The Gao Brothers are known for their provocative sculptures, which critique the founder of the People’s Republic of China, Mao Zedong, and his regime.

Gao Zhen left China two years ago to live permanently in the United States, but had been visiting family when he was taken by authorities in Hebei province, his brother said in a post on Facebook.

Chinese authorities have not responded to the allegations by Gao Qiang, who said about 30 police officers stormed the brothers’ art studio in Sanhe City on 26 August.

[…]

Since the 1980s, the brothers have been drawing international acclaim for works such as Mao’s Guilt, a bronze statue of the former Communist dictator kneeling remorsefully.

[…]

Mao Zedong, often called Chairman Mao, helped found Communist China in 1949 and led it through a tumultuous period in the 1960s and 1970s known as the Cultural Revolution, in which more than a million people are believed to have died.
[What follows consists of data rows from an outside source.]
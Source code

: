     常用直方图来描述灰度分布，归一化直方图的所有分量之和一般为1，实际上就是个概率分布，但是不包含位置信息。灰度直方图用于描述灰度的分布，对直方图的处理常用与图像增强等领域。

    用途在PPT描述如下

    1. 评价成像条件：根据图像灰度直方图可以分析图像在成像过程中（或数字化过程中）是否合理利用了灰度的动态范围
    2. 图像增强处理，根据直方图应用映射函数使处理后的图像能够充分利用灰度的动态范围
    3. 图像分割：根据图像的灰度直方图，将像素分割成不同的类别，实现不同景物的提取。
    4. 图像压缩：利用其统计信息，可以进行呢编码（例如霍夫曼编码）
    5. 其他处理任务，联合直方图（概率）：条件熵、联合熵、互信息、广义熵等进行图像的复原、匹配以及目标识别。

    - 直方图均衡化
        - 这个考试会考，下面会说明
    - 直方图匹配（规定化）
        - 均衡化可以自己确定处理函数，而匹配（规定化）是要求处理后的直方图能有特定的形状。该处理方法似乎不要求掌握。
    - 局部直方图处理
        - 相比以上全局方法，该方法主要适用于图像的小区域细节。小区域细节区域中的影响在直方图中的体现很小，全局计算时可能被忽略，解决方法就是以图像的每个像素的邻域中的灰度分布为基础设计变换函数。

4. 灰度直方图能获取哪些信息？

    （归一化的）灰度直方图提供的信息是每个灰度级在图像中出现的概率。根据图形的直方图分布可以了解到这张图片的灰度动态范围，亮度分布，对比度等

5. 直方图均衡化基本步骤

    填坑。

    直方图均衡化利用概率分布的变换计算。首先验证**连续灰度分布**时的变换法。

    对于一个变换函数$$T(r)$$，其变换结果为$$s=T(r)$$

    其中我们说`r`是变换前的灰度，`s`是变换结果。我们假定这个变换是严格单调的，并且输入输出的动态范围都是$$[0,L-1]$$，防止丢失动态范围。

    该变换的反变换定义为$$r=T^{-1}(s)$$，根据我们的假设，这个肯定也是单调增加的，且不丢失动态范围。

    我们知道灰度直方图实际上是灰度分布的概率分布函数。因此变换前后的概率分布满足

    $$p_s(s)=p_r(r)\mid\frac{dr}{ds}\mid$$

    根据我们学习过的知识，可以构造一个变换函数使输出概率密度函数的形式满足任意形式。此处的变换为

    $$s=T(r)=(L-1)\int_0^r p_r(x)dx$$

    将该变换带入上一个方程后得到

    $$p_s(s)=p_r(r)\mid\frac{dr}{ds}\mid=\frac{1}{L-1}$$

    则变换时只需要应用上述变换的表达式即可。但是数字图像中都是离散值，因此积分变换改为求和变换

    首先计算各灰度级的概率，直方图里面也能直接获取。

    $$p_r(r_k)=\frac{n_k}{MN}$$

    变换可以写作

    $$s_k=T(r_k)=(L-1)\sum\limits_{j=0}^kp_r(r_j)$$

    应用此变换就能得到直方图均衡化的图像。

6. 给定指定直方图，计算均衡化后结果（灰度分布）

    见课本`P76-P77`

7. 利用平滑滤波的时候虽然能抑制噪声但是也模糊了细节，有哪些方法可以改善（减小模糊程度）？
During this period, the Gao Brothers’ father was labelled a class enemy and dragged off to a place that was “not a prison, not a police station, but something else”, where he died, Gao Zhen told The New York Times in 2009.

[…]

Spoofing or insulting China’s revolutionary “heroes and martyrs” was made a crime in 2021, as part of a newly amended criminal code, under a campaign by China’s leader, Xi Jinping. It carries a penalty of up to three years’ imprisonment.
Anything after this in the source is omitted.